Impact
Cerebrate versions prior to 1.37 permitted an attacker to include a primary key id in a CRUD edit request, and if the target entity did not explicitly block write access to the id field, the save operation updated the record whose id matched the supplied value rather than the record identified by the route parameter. This mass‑assignment flaw (CWE‑639) allows a legitimate user to modify any writable fields of another record, potentially altering permissions, settings or other sensitive data and thereby compromising data integrity.
Affected Systems
The flaw exists in the cerebrate:cerebrate application up to and including version 1.36. It affects several entity types inheriting permissive mass‑assignment defaults such as User, Role, UserSetting, LocalTool, PermissionLimitation and EnumerationCollection, all of which are accessible to authenticated users through edit or patch endpoints.
Risk and Exploitability
The CVSS score of 6.3 indicates moderate severity, while the EPSS score is not available, suggesting limited publicly observed exploitation.
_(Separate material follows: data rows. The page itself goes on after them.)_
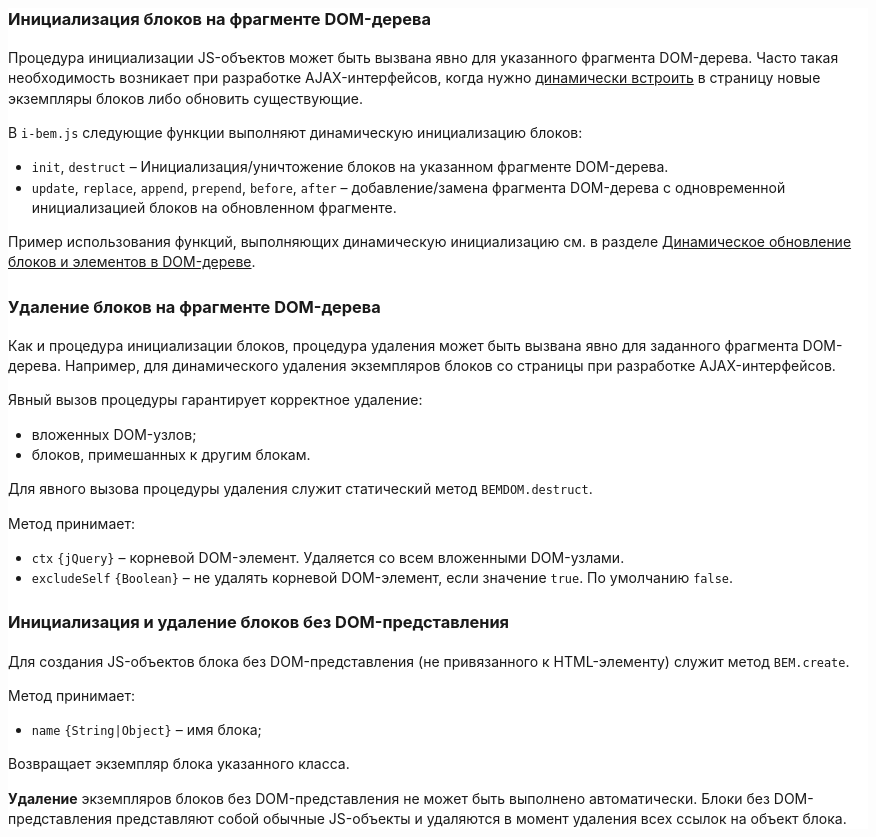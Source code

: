 
<a name="init-ajax"></a>
### Инициализация блоков на фрагменте DOM-дерева

Процедура инициализации JS-объектов может быть вызвана
явно для указанного фрагмента DOM-дерева. Часто такая необходимость
возникает при разработке AJAX-интерфейсов, когда нужно [динамически встроить](i-bem-js-dom.ru.md#dynamic) в страницу новые экземпляры блоков либо обновить существующие.

В `i-bem.js` следующие функции выполняют динамическую инициализацию блоков:

* `init`, `destruct` – Инициализация/уничтожение блоков на указанном фрагменте DOM-дерева.
* `update`, `replace`, `append`, `prepend`, `before`, `after` – добавление/замена фрагмента DOM-дерева с одновременной инициализацией блоков на обновленном фрагменте.

Пример использования функций, выполняющих динамическую инициализацию см. в разделе [Динамическое обновление блоков и элементов в DOM-дереве](i-bem-js-dom.ru.md#dynamic).

<a name="destruct-dom"></a>
### Удаление блоков на фрагменте DOM-дерева

Как и процедура инициализации блоков, процедура удаления может быть вызвана явно для заданного фрагмента DOM-дерева. Например, для динамического удаления экземпляров блоков со страницы при разработке AJAX-интерфейсов.

Явный вызов процедуры гарантирует корректное удаление:

* вложенных DOM-узлов;
* блоков, примешанных к другим блокам.

Для явного вызова процедуры удаления служит статический метод `BEMDOM.destruct`.

Метод принимает:

* `ctx` `{jQuery}` – корневой DOM-элемент. Удаляется со всем вложенными DOM-узлами.
* `excludeSelf` `{Boolean}` – не удалять корневой DOM-элемент, если значение `true`. По умолчанию `false`.

<a name="init-bem"></a>
### Инициализация и удаление блоков без DOM-представления

Для создания JS-объектов блока без DOM-представления (не привязанного к HTML-элементу) служит метод `BEM.create`.

Метод принимает:

* `name` `{String|Object}` – имя блока;

Возвращает экземпляр блока указанного класса.

**Удаление** экземпляров блоков без DOM-представления не может быть
выполнено автоматически. Блоки без DOM-представления представляют собой обычные
JS-объекты и удаляются в момент удаления всех ссылок на объект блока.


[i-bem]: https://ru.bem.info/libs/bem-core/current/desktop/i-bem/jsdoc/

[i-bem__dom]: https://ru.bem.info/libs/bem-core/current/desktop/i-bem/jsdoc/

[interact]: ./i-bem-js-interact.ru.md

[params]: ./i-bem-js-params.ru.md
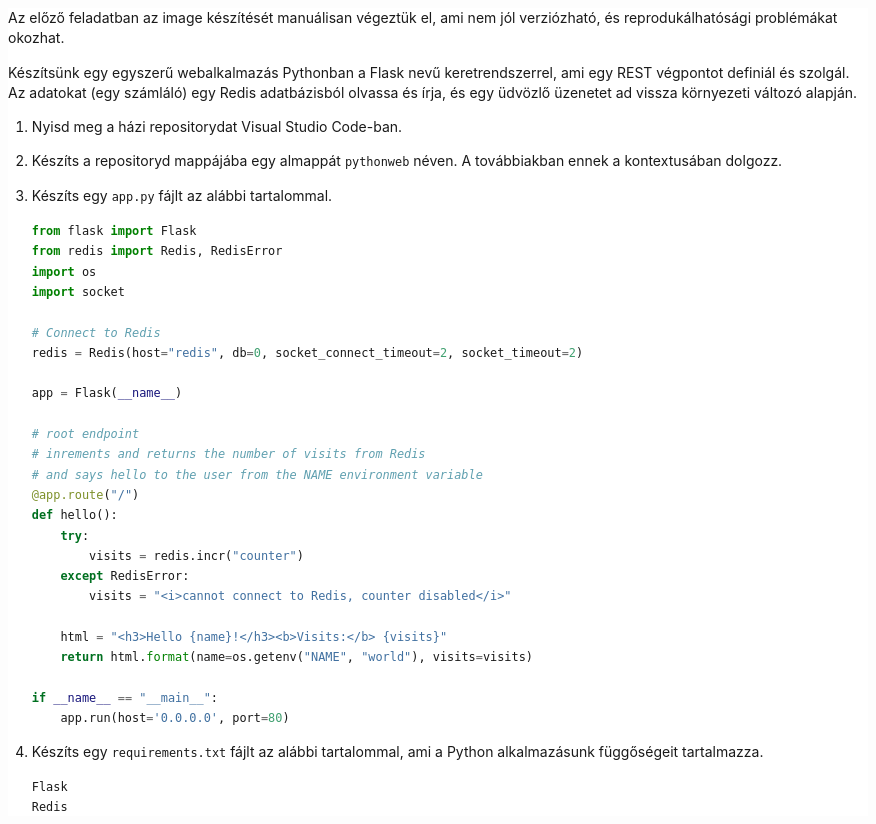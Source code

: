 Az előző feladatban az image készítését manuálisan végeztük el, ami nem jól verziózható, és reprodukálhatósági problémákat okozhat.

Készítsünk egy egyszerű webalkalmazás Pythonban a Flask nevű keretrendszerrel, ami egy REST végpontot definiál és szolgál. Az adatokat (egy számláló) egy Redis adatbázisból olvassa és írja, és egy üdvözlő üzenetet ad vissza környezeti változó alapján.

1. Nyisd meg a házi repositorydat Visual Studio Code-ban.

1. Készíts a repositoryd mappájába egy almappát `pythonweb` néven. A továbbiakban ennek a kontextusában dolgozz.

1. Készíts egy `app.py` fájlt az alábbi tartalommal.


    ```Python
    from flask import Flask
    from redis import Redis, RedisError
    import os
    import socket

    # Connect to Redis
    redis = Redis(host="redis", db=0, socket_connect_timeout=2, socket_timeout=2)

    app = Flask(__name__)

    # root endpoint
    # inrements and returns the number of visits from Redis
    # and says hello to the user from the NAME environment variable
    @app.route("/")
    def hello():
        try:
            visits = redis.incr("counter")
        except RedisError:
            visits = "<i>cannot connect to Redis, counter disabled</i>"

        html = "<h3>Hello {name}!</h3><b>Visits:</b> {visits}"
        return html.format(name=os.getenv("NAME", "world"), visits=visits)

    if __name__ == "__main__":
        app.run(host='0.0.0.0', port=80)
    ```

1. Készíts egy `requirements.txt` fájlt az alábbi tartalommal, ami a Python alkalmazásunk függőségeit tartalmazza.

    ```txt
    Flask
    Redis
    ```
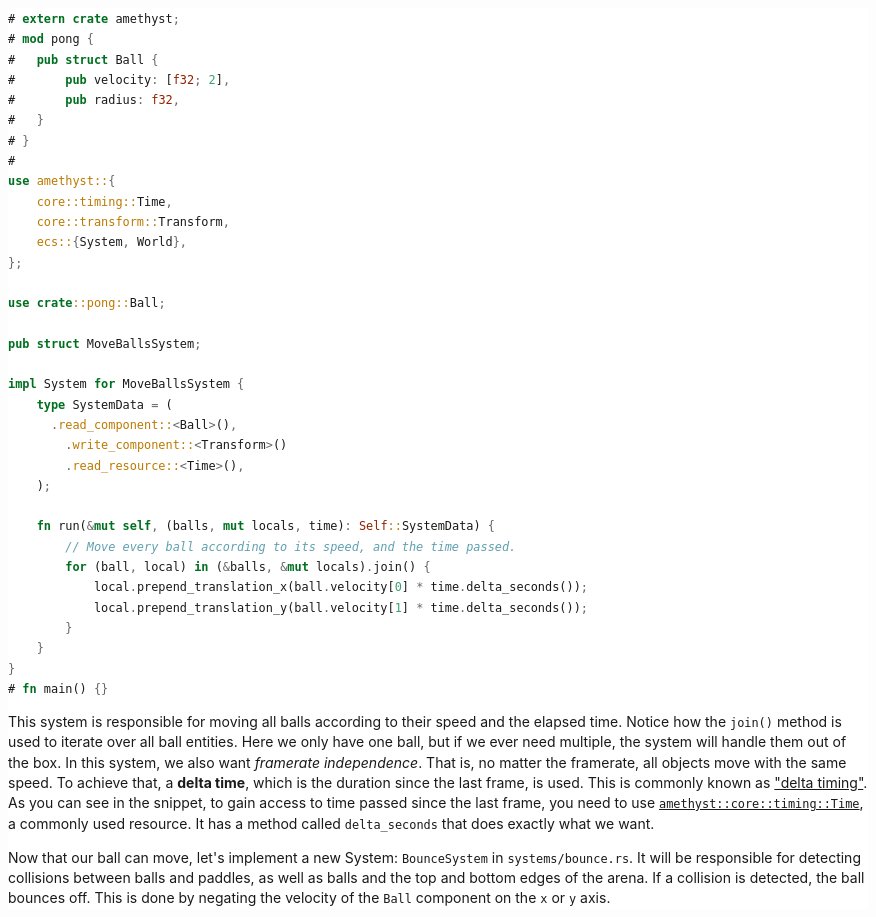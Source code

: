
 ```rust
# extern crate amethyst;
# mod pong {
#   pub struct Ball {
#       pub velocity: [f32; 2],
#       pub radius: f32,
#   }
# }
# 
use amethyst::{
    core::timing::Time,
    core::transform::Transform,
    ecs::{System, World},
};

use crate::pong::Ball;

pub struct MoveBallsSystem;

impl System for MoveBallsSystem {
    type SystemData = (
      .read_component::<Ball>(),
        .write_component::<Transform>()
        .read_resource::<Time>(),
    );

    fn run(&mut self, (balls, mut locals, time): Self::SystemData) {
        // Move every ball according to its speed, and the time passed.
        for (ball, local) in (&balls, &mut locals).join() {
            local.prepend_translation_x(ball.velocity[0] * time.delta_seconds());
            local.prepend_translation_y(ball.velocity[1] * time.delta_seconds());
        }
    }
}
# fn main() {}
```

This system is responsible for moving all balls according to their speed and
the elapsed time. Notice how the `join()` method is used to iterate over all
ball entities. Here we only have one ball, but if we ever need multiple, the
system will handle them out of the box.
In this system, we also want *framerate independence*.
That is, no matter the framerate, all objects move with the same speed.
To achieve that, a **delta time**, which is the duration since the last frame, is used.
This is commonly known as ["delta timing"][delta_timing].
As you can see in the snippet, to gain access to time passed since the last frame,
you need to use [`amethyst::core::timing::Time`][doc_time], a commonly used
resource. It has a method called `delta_seconds` that does exactly what we want.

Now that our ball can move, let's implement a new System:
`BounceSystem` in `systems/bounce.rs`.
It will be responsible for detecting collisions between balls and
paddles, as well as balls and the top and bottom edges of the arena.
If a collision is detected, the ball bounces off. This is done
by negating the velocity of the `Ball` component on the `x` or `y` axis.


[delta_timing]: https://en.wikipedia.org/wiki/Delta_timing
[doc_time]: https://docs.amethyst.rs/master/amethyst_core/timing/struct.Time.html
[pong_02_drawing]: pong-tutorial-02.html#drawing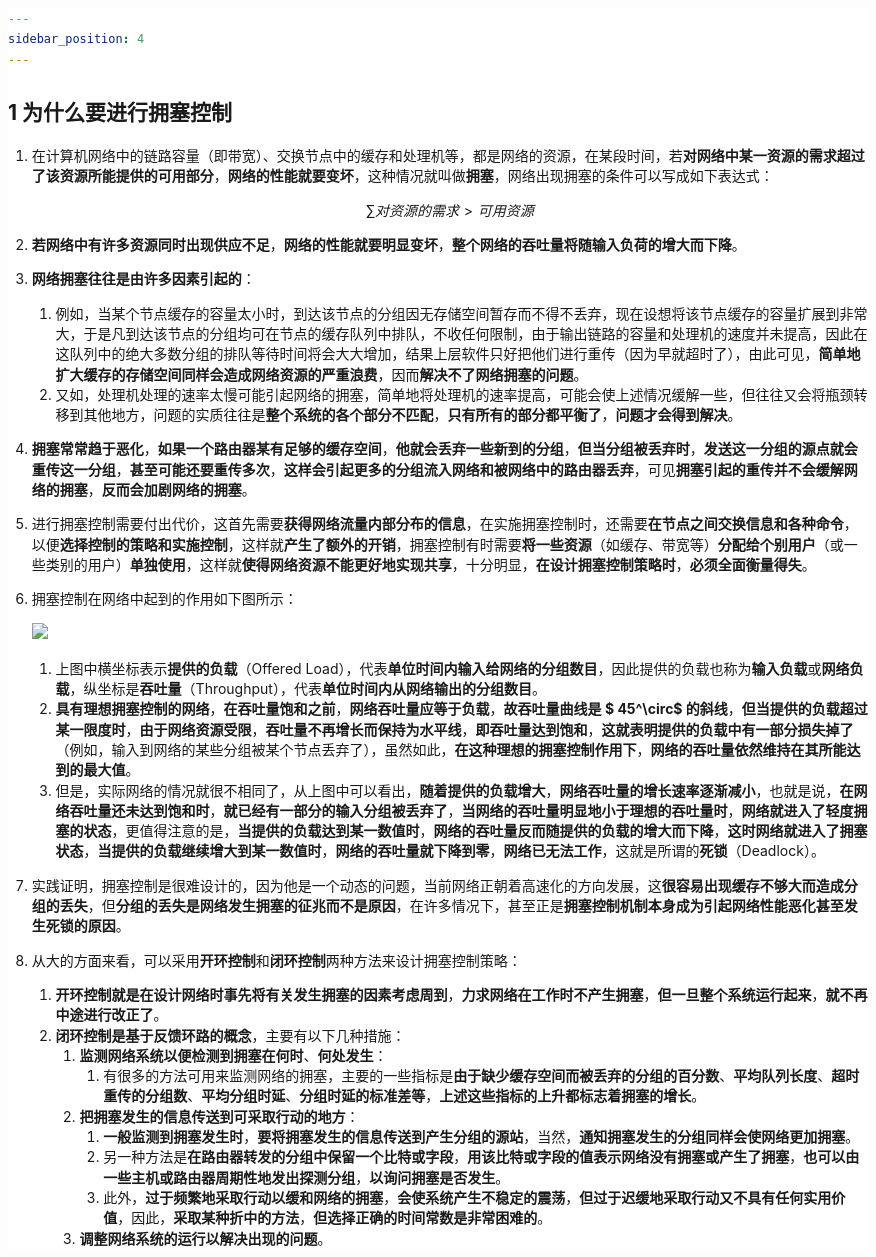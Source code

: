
 ```yaml
---
sidebar_position: 4
---
```


## 1 为什么要进行拥塞控制

1. 在计算机网络中的链路容量（即带宽）、交换节点中的缓存和处理机等，都是网络的资源，在某段时间，若**对网络中某一资源的需求超过了该资源所能提供的可用部分**，**网络的性能就要变坏**，这种情况就叫做**拥塞**，网络出现拥塞的条件可以写成如下表达式：

   $$
   \sum 对资源的需求 \gt 可用资源
   $$
2. **若网络中有许多资源同时出现供应不足**，**网络的性能就要明显变坏**，**整个网络的吞吐量将随输入负荷的增大而下降**。
3. **网络拥塞往往是由许多因素引起的**：

   1. 例如，当某个节点缓存的容量太小时，到达该节点的分组因无存储空间暂存而不得不丢弃，现在设想将该节点缓存的容量扩展到非常大，于是凡到达该节点的分组均可在节点的缓存队列中排队，不收任何限制，由于输出链路的容量和处理机的速度并未提高，因此在这队列中的绝大多数分组的排队等待时间将会大大增加，结果上层软件只好把他们进行重传（因为早就超时了），由此可见，**简单地扩大缓存的存储空间同样会造成网络资源的严重浪费**，因而**解决不了网络拥塞的问题**。
   2. 又如，处理机处理的速率太慢可能引起网络的拥塞，简单地将处理机的速率提高，可能会使上述情况缓解一些，但往往又会将瓶颈转移到其他地方，问题的实质往往是**整个系统的各个部分不匹配**，**只有所有的部分都平衡了**，**问题才会得到解决**。
4. **拥塞常常趋于恶化**，**如果一个路由器某有足够的缓存空间**，**他就会丢弃一些新到的分组**，**但当分组被丢弃时**，**发送这一分组的源点就会重传这一分组**，**甚至可能还要重传多次**，**这样会引起更多的分组流入网络和被网络中的路由器丢弃**，可见**拥塞引起的重传并不会缓解网络的拥塞**，**反而会加剧网络的拥塞**。
5. 进行拥塞控制需要付出代价，这首先需要**获得网络流量内部分布的信息**，在实施拥塞控制时，还需要**在节点之间交换信息和各种命令**，以便**选择控制的策略和实施控制**，这样就**产生了额外的开销**，拥塞控制有时需要**将一些资源**（如缓存、带宽等）**分配给个别用户**（或一些类别的用户）**单独使用**，这样就**使得网络资源不能更好地实现共享**，十分明显，**在设计拥塞控制策略时**，**必须全面衡量得失**。
6. 拥塞控制在网络中起到的作用如下图所示：

   ![](https://notebook.grayson.top/media/202206/2022-06-12_144714_479318.png)

   1. 上图中横坐标表示**提供的负载**（Offered Load），代表**单位时间内输入给网络的分组数目**，因此提供的负载也称为**输入负载**或**网络负载**，纵坐标是**吞吐量**（Throughput），代表**单位时间内从网络输出的分组数目**。
   2. **具有理想拥塞控制的网络**，**在吞吐量饱和之前**，**网络吞吐量应等于负载**，**故吞吐量曲线是 $ 45^\circ$ 的斜线**，**但当提供的负载超过某一限度时**，**由于网络资源受限**，**吞吐量不再增长而保持为水平线**，**即吞吐量达到饱和**，**这就表明提供的负载中有一部分损失掉了**（例如，输入到网络的某些分组被某个节点丢弃了），虽然如此，**在这种理想的拥塞控制作用下**，**网络的吞吐量依然维持在其所能达到的最大值**。
   3. 但是，实际网络的情况就很不相同了，从上图中可以看出，**随着提供的负载增大**，**网络吞吐量的增长速率逐渐减小**，也就是说，**在网络吞吐量还未达到饱和时**，**就已经有一部分的输入分组被丢弃了**，**当网络的吞吐量明显地小于理想的吞吐量时**，**网络就进入了轻度拥塞的状态**，更值得注意的是，**当提供的负载达到某一数值时**，**网络的吞吐量反而随提供的负载的增大而下降**，**这时网络就进入了拥塞状态**，**当提供的负载继续增大到某一数值时**，**网络的吞吐量就下降到零**，**网络已无法工作**，这就是所谓的**死锁**（Deadlock）。
7. 实践证明，拥塞控制是很难设计的，因为他是一个动态的问题，当前网络正朝着高速化的方向发展，这**很容易出现缓存不够大而造成分组的丢失**，但**分组的丢失是网络发生拥塞的征兆而不是原因**，在许多情况下，甚至正是**拥塞控制机制本身成为引起网络性能恶化甚至发生死锁的原因**。
8. 从大的方面来看，可以采用**开环控制**和**闭环控制**两种方法来设计拥塞控制策略：

   1. **开环控制就是在设计网络时事先将有关发生拥塞的因素考虑周到**，**力求网络在工作时不产生拥塞**，**但一旦整个系统运行起来**，**就不再中途进行改正了**。
   2. **闭环控制是基于反馈环路的概念**，主要有以下几种措施：
      1. **监测网络系统以便检测到拥塞在何时**、**何处发生**：
         1. 有很多的方法可用来监测网络的拥塞，主要的一些指标是**由于缺少缓存空间而被丢弃的分组的百分数**、**平均队列长度**、**超时重传的分组数**、**平均分组时延**、**分组时延的标准差等**，**上述这些指标的上升都标志着拥塞的增长**。
      2. **把拥塞发生的信息传送到可采取行动的地方**：
         1. **一般监测到拥塞发生时**，**要将拥塞发生的信息传送到产生分组的源站**，当然，**通知拥塞发生的分组同样会使网络更加拥塞**。
         2. 另一种方法是**在路由器转发的分组中保留一个比特或字段**，**用该比特或字段的值表示网络没有拥塞或产生了拥塞**，**也可以由一些主机或路由器周期性地发出探测分组**，**以询问拥塞是否发生**。
         3. 此外，**过于频繁地采取行动以缓和网络的拥塞**，**会使系统产生不稳定的震荡**，**但过于迟缓地采取行动又不具有任何实用价值**，因此，**采取某种折中的方法**，**但选择正确的时间常数是非常困难的**。
      3. **调整网络系统的运行以解决出现的问题**。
Cerebrate is not listed in CISA’s KEV catalog. The likely attack vector is an authenticated user who can reach the vulnerable endpoints; no elevated privileges are required. When a crafted edit payload containing another record’s id is submitted, the server updates that record, resulting in unauthorized data modification. Given the moderate score and lack of widespread attacks, the threat is considered moderate but not negligible.